Wednesday, April 3, 2013

Square Pegs and Civil Rights

I mentioned some school issues with Bubby in the post before last  New Places & Trying New Things.  I left everything kinda up in the air during that post, and promised a follow up.  So, here it is.

We did make it safely to the new counselor's office, despite sleet, blown tires, and broken windshield wipers.  The counselor was very nice, and appeared to have a good understanding of autism.  I was really nervous that she would either a). not know much of anything about autism, or even more so Asperger's. Or b). think that I am one of those moms that like to make a big deal out of nothing, and doubt he is autistic at all.  So, I was relieved when my fears were baseless in reality. I think she and Bubby will get along great, and I look forward to continuing to see her.

So, that is a super positive in our corner.

The behavior consultant observed Bubby for the second time yesterday, and called me as I requested to discuss what she thought. The first time, it was all rainbows, and flowers. That worried me, because even though I know 2/3 of his day is pleasant as she observed, there is the 1/3 that is not, which is the third that is causing serious issues.  This time when she observed it must have all just lined up right, because she was able to see his every button pushed, and severe meltdown ensue.  I was not the least bit pleased at the meltdown in, and of itself, but that she was able to see it unfold. It's hard to write a behavior plan, and make recommendation on a student that you've never really seen the problem "behaviors".  We discussed several things that may help on the phone.  She also disclosed to me that she will be meeting with the special ed. teacher tomorrow to discuss with her what her thoughts were.  I sent an email, and invited myself to the meeting.  I'm sure the special ed teacher is less than thrilled with that, but at this point I feel I must get pushy.  The behavior consultant also disclosed to me that she had at one point asked the special ed teacher if she would like for the county's autism specialist to come out, and do some training, and that idea was turned down. That did not make me happy, so I have called the autism specialist myself, and am asked for her to consult with the behavior consultant to decide the next steps should be. I have met the autism specialist a few times, and she is a bit abrasive, and difficult to get along with in a lot of ways, but I am desperate. This may backfire on me, but I have to take that chance. I asked around to people that have worked with her before, and the general consensus is that she does not work well with children, but is great at putting together plans, and training. So, I am feeling like bringing her into the picture is worth the risk.

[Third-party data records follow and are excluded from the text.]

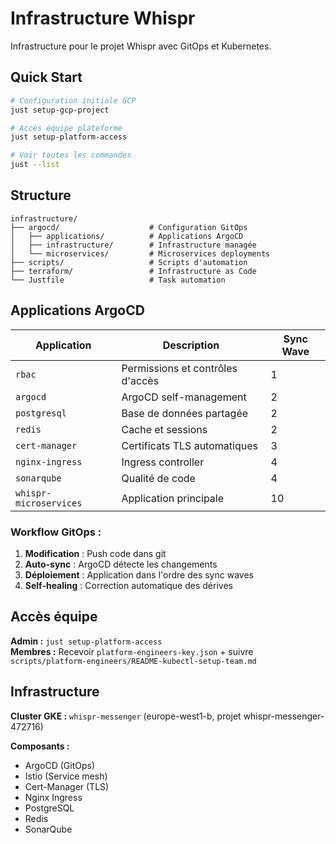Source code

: # Infrastructure Whispr

Infrastructure pour le projet Whispr avec GitOps et Kubernetes.

## Quick Start

```bash
# Configuration initiale GCP
just setup-gcp-project

# Accès équipe plateforme
just setup-platform-access

# Voir toutes les commandes
just --list
```

## Structure

```
infrastructure/
├── argocd/                    # Configuration GitOps
│   ├── applications/          # Applications ArgoCD
│   ├── infrastructure/        # Infrastructure managée
│   └── microservices/         # Microservices deployments
├── scripts/                   # Scripts d'automation
├── terraform/                 # Infrastructure as Code
└── Justfile                   # Task automation
```

## Applications ArgoCD

| Application | Description | Sync Wave |
|-------------|-------------|-----------|
| `rbac` | Permissions et contrôles d'accès | 1 |
| `argocd` | ArgoCD self-management | 2 |
| `postgresql` | Base de données partagée | 2 |
| `redis` | Cache et sessions | 2 |
| `cert-manager` | Certificats TLS automatiques | 3 |
| `nginx-ingress` | Ingress controller | 4 |
| `sonarqube` | Qualité de code | 4 |
| `whispr-microservices` | Application principale | 10 |

### Workflow GitOps :

1. **Modification** : Push code dans git
2. **Auto-sync** : ArgoCD détecte les changements
3. **Déploiement** : Application dans l'ordre des sync waves
4. **Self-healing** : Correction automatique des dérives

## Accès équipe

**Admin :** `just setup-platform-access`  
**Membres :** Recevoir `platform-engineers-key.json` + suivre `scripts/platform-engineers/README-kubectl-setup-team.md`

## Infrastructure

**Cluster GKE :** `whispr-messenger` (europe-west1-b, projet whispr-messenger-472716)

**Composants :**
- ArgoCD (GitOps)
- Istio (Service mesh)
- Cert-Manager (TLS)
- Nginx Ingress
- PostgreSQL
- Redis
- SonarQube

So, at this point it is just a lot of research, and searching out the right people to help me help my son.  The local advocacy center didn't have anymore ideas, than the ones I am already pursuing.  I sometimes think I ought to get a job there. lol  I am scouring our state's ed. website, and printing pages that speak to the issues we are having, and what the law says about Least Restrictive Environment, Behavior Plans, Present Levels of functional Performance, ect... I am also searching through Wrightslaw site to determine what actions I need to take, and what actions have been successfully taken by parents before. I am printing out documents of such court cases.

I feel like I am doing all that I can to ensure a proper education of my son in a regular ed environment. It may not be easy, but it is necessary.  If all else fails, I will homeschool him, but that is last resort.  To me, I am not just fighting this fight for him, but for every disabled child that comes through our tiny town's education system.  They try to break them to fit them into what they want, and if they can't they send them to special classrooms in another town. Nope. Not happening here, if I can help it.  He deserves to have a place in school, just like anyone else.  He also is well liked, and accepted by his peers.  It's the adults that are the issue here.  It's time for outmoded beliefs, and ideas to get an update.